::: Supplied material :::

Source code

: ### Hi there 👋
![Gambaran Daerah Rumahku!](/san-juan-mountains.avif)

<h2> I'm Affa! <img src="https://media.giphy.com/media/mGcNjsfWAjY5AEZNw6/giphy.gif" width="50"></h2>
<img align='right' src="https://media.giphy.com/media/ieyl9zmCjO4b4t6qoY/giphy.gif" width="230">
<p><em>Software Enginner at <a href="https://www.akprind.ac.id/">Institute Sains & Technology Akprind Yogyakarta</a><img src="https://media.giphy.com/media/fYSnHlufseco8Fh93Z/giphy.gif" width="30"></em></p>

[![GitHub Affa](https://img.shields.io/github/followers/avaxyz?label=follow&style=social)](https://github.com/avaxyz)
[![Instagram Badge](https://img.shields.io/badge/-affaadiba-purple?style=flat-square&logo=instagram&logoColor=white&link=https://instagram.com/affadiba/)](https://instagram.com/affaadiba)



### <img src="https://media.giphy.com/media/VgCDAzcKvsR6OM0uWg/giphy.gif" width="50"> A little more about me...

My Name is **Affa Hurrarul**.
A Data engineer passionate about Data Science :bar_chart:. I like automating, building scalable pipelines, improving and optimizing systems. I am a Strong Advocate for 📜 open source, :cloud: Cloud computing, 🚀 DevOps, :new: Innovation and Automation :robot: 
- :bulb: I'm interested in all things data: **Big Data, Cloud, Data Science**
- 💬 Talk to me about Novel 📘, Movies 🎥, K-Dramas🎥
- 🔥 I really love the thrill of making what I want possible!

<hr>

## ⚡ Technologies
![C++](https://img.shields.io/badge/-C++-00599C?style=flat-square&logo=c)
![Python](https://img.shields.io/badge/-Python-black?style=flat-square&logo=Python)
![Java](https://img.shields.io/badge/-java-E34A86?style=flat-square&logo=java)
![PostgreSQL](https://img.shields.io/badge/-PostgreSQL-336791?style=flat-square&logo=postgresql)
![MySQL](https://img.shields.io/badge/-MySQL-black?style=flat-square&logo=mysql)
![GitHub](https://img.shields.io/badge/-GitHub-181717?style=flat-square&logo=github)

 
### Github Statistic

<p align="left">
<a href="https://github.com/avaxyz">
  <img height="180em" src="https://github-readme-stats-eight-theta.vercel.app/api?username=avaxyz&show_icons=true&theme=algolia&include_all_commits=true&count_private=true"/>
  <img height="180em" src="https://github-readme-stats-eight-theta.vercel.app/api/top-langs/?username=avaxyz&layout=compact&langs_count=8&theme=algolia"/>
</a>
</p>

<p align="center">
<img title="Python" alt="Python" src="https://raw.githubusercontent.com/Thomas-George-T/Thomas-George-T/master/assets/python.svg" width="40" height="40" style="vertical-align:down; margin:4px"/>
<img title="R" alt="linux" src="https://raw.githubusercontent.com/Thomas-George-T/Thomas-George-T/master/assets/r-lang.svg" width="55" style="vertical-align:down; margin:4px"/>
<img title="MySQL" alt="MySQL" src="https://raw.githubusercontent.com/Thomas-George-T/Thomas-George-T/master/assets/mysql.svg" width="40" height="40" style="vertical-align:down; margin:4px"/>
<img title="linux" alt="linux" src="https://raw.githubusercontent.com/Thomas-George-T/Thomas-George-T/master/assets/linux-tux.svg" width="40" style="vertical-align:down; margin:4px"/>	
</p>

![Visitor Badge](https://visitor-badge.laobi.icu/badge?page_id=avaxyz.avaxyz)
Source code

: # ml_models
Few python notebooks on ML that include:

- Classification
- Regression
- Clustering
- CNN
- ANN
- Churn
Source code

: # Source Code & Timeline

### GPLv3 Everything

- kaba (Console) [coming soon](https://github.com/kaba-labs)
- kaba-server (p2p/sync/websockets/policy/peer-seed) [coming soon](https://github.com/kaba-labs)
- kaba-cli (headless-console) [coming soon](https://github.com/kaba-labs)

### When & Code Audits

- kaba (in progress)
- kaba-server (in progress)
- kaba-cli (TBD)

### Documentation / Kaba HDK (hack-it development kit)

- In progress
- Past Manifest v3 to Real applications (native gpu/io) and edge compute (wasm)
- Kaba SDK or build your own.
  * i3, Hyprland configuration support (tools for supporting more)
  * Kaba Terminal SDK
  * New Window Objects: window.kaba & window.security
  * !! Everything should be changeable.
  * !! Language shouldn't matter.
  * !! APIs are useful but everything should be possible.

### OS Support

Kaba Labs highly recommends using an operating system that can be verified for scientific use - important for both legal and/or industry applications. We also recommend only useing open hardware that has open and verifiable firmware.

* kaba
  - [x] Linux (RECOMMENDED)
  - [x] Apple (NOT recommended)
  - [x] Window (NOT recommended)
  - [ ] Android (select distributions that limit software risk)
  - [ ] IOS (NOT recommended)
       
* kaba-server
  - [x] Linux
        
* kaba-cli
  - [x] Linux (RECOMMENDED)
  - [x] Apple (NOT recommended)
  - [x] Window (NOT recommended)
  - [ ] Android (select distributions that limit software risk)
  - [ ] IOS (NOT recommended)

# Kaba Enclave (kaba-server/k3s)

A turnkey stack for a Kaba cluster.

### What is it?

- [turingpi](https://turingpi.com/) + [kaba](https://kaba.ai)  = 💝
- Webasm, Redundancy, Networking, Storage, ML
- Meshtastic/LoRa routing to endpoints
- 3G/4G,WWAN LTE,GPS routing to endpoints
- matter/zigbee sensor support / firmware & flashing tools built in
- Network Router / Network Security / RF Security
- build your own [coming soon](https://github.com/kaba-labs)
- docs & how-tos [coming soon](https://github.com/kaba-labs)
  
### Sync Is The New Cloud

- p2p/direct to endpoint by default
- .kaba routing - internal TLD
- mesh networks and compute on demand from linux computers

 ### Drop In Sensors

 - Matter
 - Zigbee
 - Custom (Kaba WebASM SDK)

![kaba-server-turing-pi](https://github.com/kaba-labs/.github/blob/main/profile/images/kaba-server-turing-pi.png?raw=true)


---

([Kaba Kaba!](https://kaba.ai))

:::

Problem
List each line of the records that holds the string "black".

Answer to this exercise
![Python](https://img.shields.io/badge/-Python-black?style=flat-square&logo=Python)
![MySQL](https://img.shields.io/badge/-MySQL-black?style=flat-square&logo=mysql)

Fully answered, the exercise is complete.